Below are records; count the lines in them that hold "bromophenyl" and give only the count.

[Plain-text document sources]
= = =
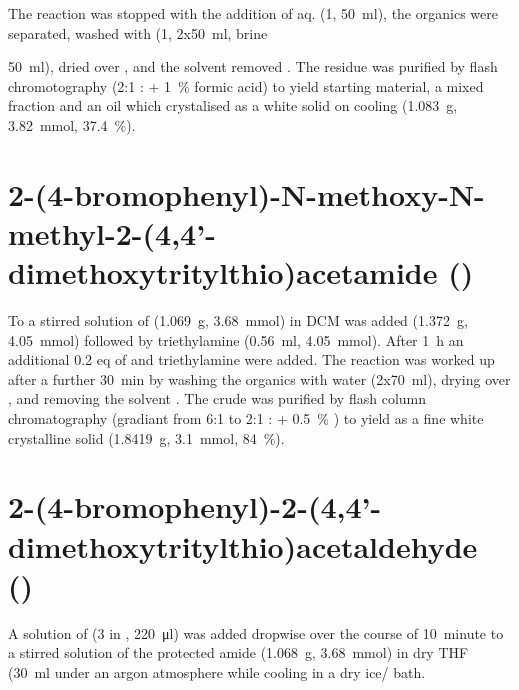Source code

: The reaction was stopped with the addition of aq.  (\SI{1}{\Molar}, \SI{50}{\milli\litre}), the organics were separated, washed with  (\SI{1}{\Molar}, 2x\SI{50}{\milli\litre}, brine {\SI{50}{\milli\litre}), dried over , and the solvent removed \invacuo. The residue was purified by flash chromotography (2:1 : + \SI{1}{\percent} formic acid) to yield starting material, a mixed fraction and an oil which crystalised as a white solid  on cooling (\SI{1.083}{\gram}, \SI{3.82}{\milli\mol}, \SI{37.4}{\percent}).


\section{2-(4-bromophenyl)-N-methoxy-N-methyl-2-(4,4'-dimethoxytritylthio)acetamide ()}

To a stirred solution of  (\SI{1.069}{\gram}, \SI{3.68}{\milli\mol}) in DCM was added  (\SI{1.372}{\gram}, \SI{4.05}{\milli\mol}) followed by triethylamine (\SI{0.56}{\milli\litre}, \SI{4.05}{\milli\mol}). After \SI{1}{\hour} an additional 0.2 eq of  and triethylamine were added. The reaction was worked up after a further \SI{30}{\minute} by washing the organics with water (2x\SI{70}{\milli\litre}), drying over , and removing the solvent \invacuo. The crude was purified by flash column chromatography (gradiant from 6:1 to 2:1 : + \SI{0.5}{\percent} ) to yield  as a fine white crystalline solid (\SI{1.8419}{\gram}, \SI{3.1}{\milli\mol}, \SI{84}{\percent}).


\section{2-(4-bromophenyl)-2-(4,4'-dimethoxytritylthio)acetaldehyde ()}

A solution of  (\SI{3}{\Molar} in , \SI{220}{\micro\litre}) was added dropwise over the course of \SI{10}{minute} to a stirred solution of the protected amide  (\SI{1.068}{\gram}, \SI{3.68}{\milli\mol}) in dry THF (\SI{30}{\milli\litre} under an argon atmosphere while cooling in a dry ice/ bath.

}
= = =
→ PROBLEM SOLUTION
2